Text formats are those where the bytes in the file should be interpreted as text characters. This means that generic text editors can be used to view or change the data. This is very useful if your data is small and can be interpreted by human inspection. There are different ways to encode text, but most are encoded with ASCII or unicode.
Binary formats are those where the bytes have to be interpreted by the specific format rules to work out their meaning. This necessitates the use of specialised programs to read and write the data.
The CEDA archives cover a wide range of file formats. The table below list some of the main formats within the CEDA archives with links to tools supporting the format. For information about which format is used for a dataset please CEDA data catalogue.
Additional information about metadata formats is given on the "Introduction to metadata" article.

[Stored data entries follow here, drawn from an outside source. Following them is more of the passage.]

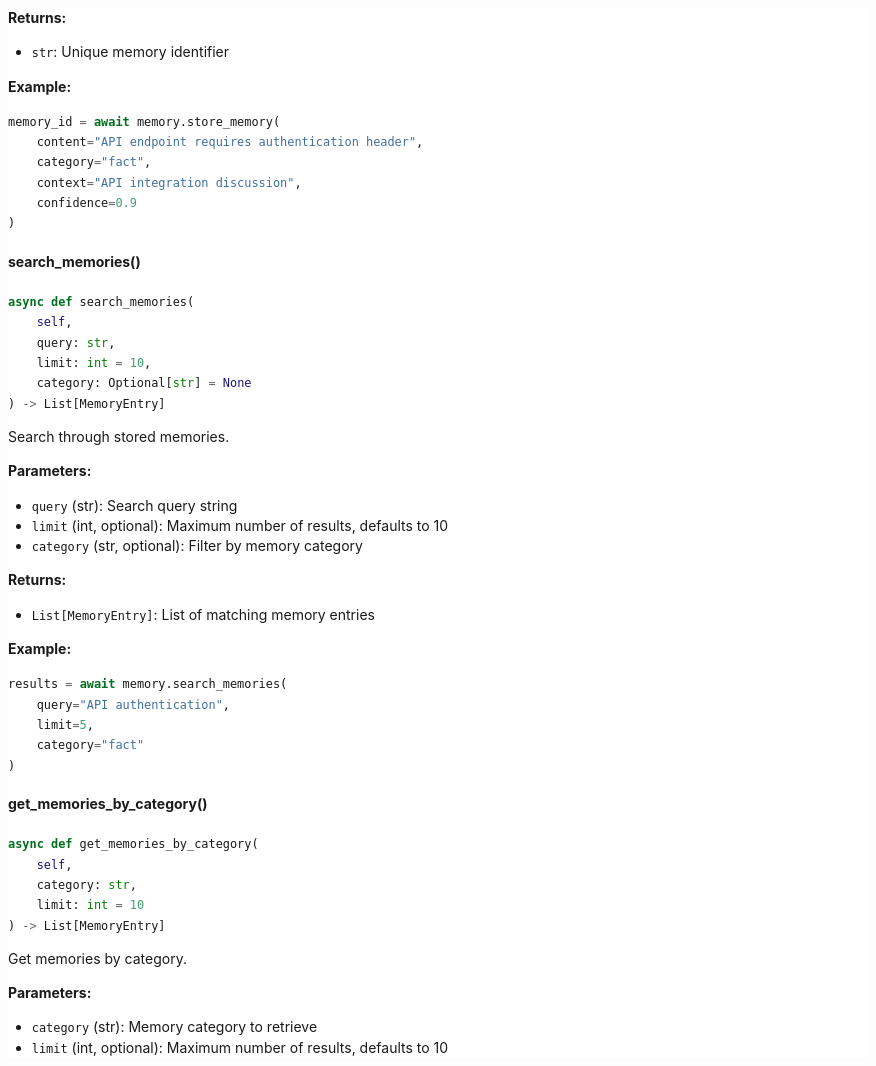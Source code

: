 **Returns:**
- `str`: Unique memory identifier

**Example:**

```python
memory_id = await memory.store_memory(
    content="API endpoint requires authentication header",
    category="fact",
    context="API integration discussion",
    confidence=0.9
)
```

#### search_memories()

```python
async def search_memories(
    self,
    query: str,
    limit: int = 10,
    category: Optional[str] = None
) -> List[MemoryEntry]
```

Search through stored memories.

**Parameters:**
- `query` (str): Search query string
- `limit` (int, optional): Maximum number of results, defaults to 10
- `category` (str, optional): Filter by memory category

**Returns:**
- `List[MemoryEntry]`: List of matching memory entries

**Example:**

```python
results = await memory.search_memories(
    query="API authentication",
    limit=5,
    category="fact"
)
```

#### get_memories_by_category()

```python
async def get_memories_by_category(
    self,
    category: str,
    limit: int = 10
) -> List[MemoryEntry]
```

Get memories by category.

**Parameters:**
- `category` (str): Memory category to retrieve
- `limit` (int, optional): Maximum number of results, defaults to 10
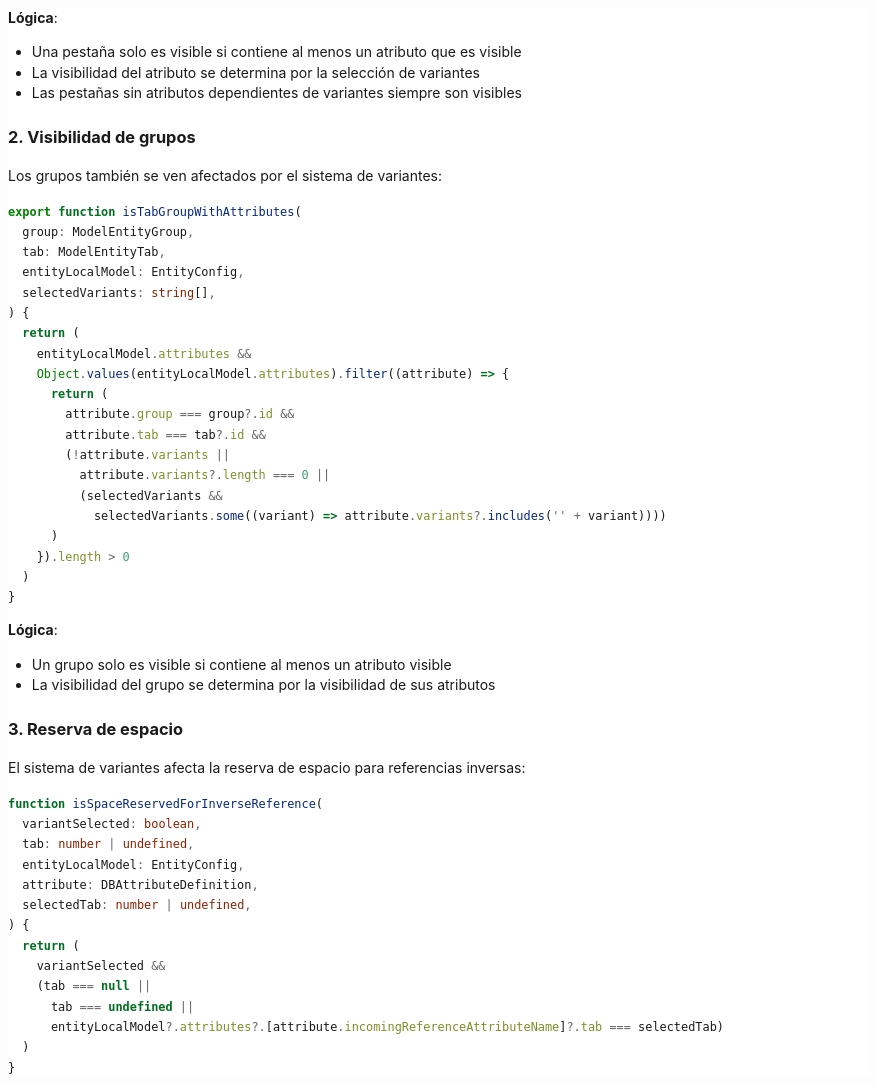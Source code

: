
 ```typescript
```

**Lógica**:
- Una pestaña solo es visible si contiene al menos un atributo que es visible
- La visibilidad del atributo se determina por la selección de variantes
- Las pestañas sin atributos dependientes de variantes siempre son visibles

### 2. Visibilidad de grupos

Los grupos también se ven afectados por el sistema de variantes:

```typescript
export function isTabGroupWithAttributes(
  group: ModelEntityGroup,
  tab: ModelEntityTab,
  entityLocalModel: EntityConfig,
  selectedVariants: string[],
) {
  return (
    entityLocalModel.attributes &&
    Object.values(entityLocalModel.attributes).filter((attribute) => {
      return (
        attribute.group === group?.id &&
        attribute.tab === tab?.id &&
        (!attribute.variants ||
          attribute.variants?.length === 0 ||
          (selectedVariants &&
            selectedVariants.some((variant) => attribute.variants?.includes('' + variant))))
      )
    }).length > 0
  )
}
```

**Lógica**:
- Un grupo solo es visible si contiene al menos un atributo visible
- La visibilidad del grupo se determina por la visibilidad de sus atributos

### 3. Reserva de espacio

El sistema de variantes afecta la reserva de espacio para referencias inversas:

```typescript
function isSpaceReservedForInverseReference(
  variantSelected: boolean,
  tab: number | undefined,
  entityLocalModel: EntityConfig,
  attribute: DBAttributeDefinition,
  selectedTab: number | undefined,
) {
  return (
    variantSelected &&
    (tab === null ||
      tab === undefined ||
      entityLocalModel?.attributes?.[attribute.incomingReferenceAttributeName]?.tab === selectedTab)
  )
}
```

Format | Type | File endings | Commonly used for |
BADC-CSV | text | .csv | simple "1-D" type of data, e.g. instrument time series data |
NASA Ames | text | .na | aircraft and older instrument data (older data may have an older file-naming convention) |
HITRAN | text | various | spectroscopy data |
JCAMP-DX | text | .dx, .jdx | only suitable for spectra from spectroscopy experiments |
NetCDF | binary | .nc | model data and observational data with more than 1 dimension (e.g. time-height data) |
HDF | binary | .hdf | satellite data |
PP | binary | .pp | Met Office model output |
GRIB | binary | .grb | ECMWF model output |
tar | |
.tar | Aggregating a number of files as a "tar ball" allows a set of files to be downloaded together |
gzip, bzip, zip |
compression | .gz, .bz, .zip | to reduce the volume required for the file to aid transfer and storage |